Each record is to be printed again exactly, though not its pictures.

> [Data in this exercise]
# # # # # # #

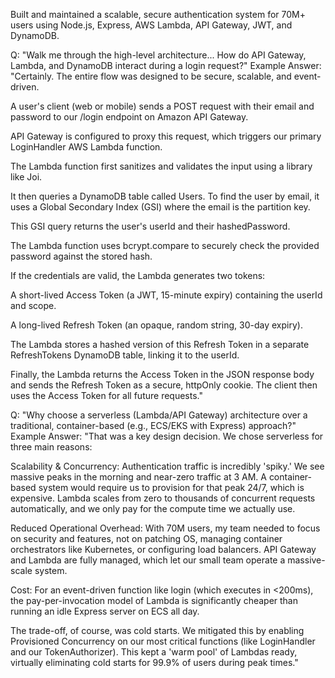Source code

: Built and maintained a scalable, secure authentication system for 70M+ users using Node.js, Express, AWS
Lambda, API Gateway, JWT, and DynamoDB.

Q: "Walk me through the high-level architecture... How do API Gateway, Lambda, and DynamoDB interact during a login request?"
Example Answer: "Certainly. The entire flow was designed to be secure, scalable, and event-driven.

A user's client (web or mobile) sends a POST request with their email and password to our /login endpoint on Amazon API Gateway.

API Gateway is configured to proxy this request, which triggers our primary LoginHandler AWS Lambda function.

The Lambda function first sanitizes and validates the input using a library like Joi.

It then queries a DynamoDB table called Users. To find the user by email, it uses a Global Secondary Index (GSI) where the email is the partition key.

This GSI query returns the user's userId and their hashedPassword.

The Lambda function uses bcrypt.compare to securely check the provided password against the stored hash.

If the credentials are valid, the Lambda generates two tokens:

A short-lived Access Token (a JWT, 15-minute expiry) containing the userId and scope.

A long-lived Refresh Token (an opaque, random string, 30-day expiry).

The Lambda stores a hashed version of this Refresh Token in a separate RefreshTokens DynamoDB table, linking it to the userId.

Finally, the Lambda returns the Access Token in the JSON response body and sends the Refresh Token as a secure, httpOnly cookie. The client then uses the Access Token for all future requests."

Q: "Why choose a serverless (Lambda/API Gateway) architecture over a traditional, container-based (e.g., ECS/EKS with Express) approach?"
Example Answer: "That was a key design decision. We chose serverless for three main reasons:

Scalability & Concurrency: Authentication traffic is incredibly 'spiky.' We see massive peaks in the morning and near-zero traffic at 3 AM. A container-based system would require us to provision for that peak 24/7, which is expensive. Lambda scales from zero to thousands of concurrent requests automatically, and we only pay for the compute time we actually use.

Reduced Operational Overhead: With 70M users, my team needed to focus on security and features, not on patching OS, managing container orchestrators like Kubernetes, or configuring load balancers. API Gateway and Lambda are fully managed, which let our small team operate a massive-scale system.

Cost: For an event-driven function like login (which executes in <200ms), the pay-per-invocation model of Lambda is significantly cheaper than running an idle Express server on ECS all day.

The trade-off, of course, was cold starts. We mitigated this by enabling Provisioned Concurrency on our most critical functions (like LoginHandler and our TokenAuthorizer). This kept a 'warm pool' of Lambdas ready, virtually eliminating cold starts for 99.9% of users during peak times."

# # # # # # #

> [Exercise result]
Source code

: Built and maintained a scalable, secure authentication system for 70M+ users using Node.js, Express, AWS
Lambda, API Gateway, JWT, and DynamoDB.

Q: "Walk me through the high-level architecture... How do API Gateway, Lambda, and DynamoDB interact during a login request?"
Example Answer: "Certainly. The entire flow was designed to be secure, scalable, and event-driven.

A user's client (web or mobile) sends a POST request with their email and password to our /login endpoint on Amazon API Gateway.

API Gateway is configured to proxy this request, which triggers our primary LoginHandler AWS Lambda function.

The Lambda function first sanitizes and validates the input using a library like Joi.

It then queries a DynamoDB table called Users. To find the user by email, it uses a Global Secondary Index (GSI) where the email is the partition key.

This GSI query returns the user's userId and their hashedPassword.

The Lambda function uses bcrypt.compare to securely check the provided password against the stored hash.

If the credentials are valid, the Lambda generates two tokens:

A short-lived Access Token (a JWT, 15-minute expiry) containing the userId and scope.

A long-lived Refresh Token (an opaque, random string, 30-day expiry).

The Lambda stores a hashed version of this Refresh Token in a separate RefreshTokens DynamoDB table, linking it to the userId.

Finally, the Lambda returns the Access Token in the JSON response body and sends the Refresh Token as a secure, httpOnly cookie. The client then uses the Access Token for all future requests."

Q: "Why choose a serverless (Lambda/API Gateway) architecture over a traditional, container-based (e.g., ECS/EKS with Express) approach?"
Example Answer: "That was a key design decision. We chose serverless for three main reasons:

Scalability & Concurrency: Authentication traffic is incredibly 'spiky.' We see massive peaks in the morning and near-zero traffic at 3 AM. A container-based system would require us to provision for that peak 24/7, which is expensive. Lambda scales from zero to thousands of concurrent requests automatically, and we only pay for the compute time we actually use.

Reduced Operational Overhead: With 70M users, my team needed to focus on security and features, not on patching OS, managing container orchestrators like Kubernetes, or configuring load balancers. API Gateway and Lambda are fully managed, which let our small team operate a massive-scale system.

Cost: For an event-driven function like login (which executes in <200ms), the pay-per-invocation model of Lambda is significantly cheaper than running an idle Express server on ECS all day.

The trade-off, of course, was cold starts. We mitigated this by enabling Provisioned Concurrency on our most critical functions (like LoginHandler and our TokenAuthorizer). This kept a 'warm pool' of Lambdas ready, virtually eliminating cold starts for 99.9% of users during peak times."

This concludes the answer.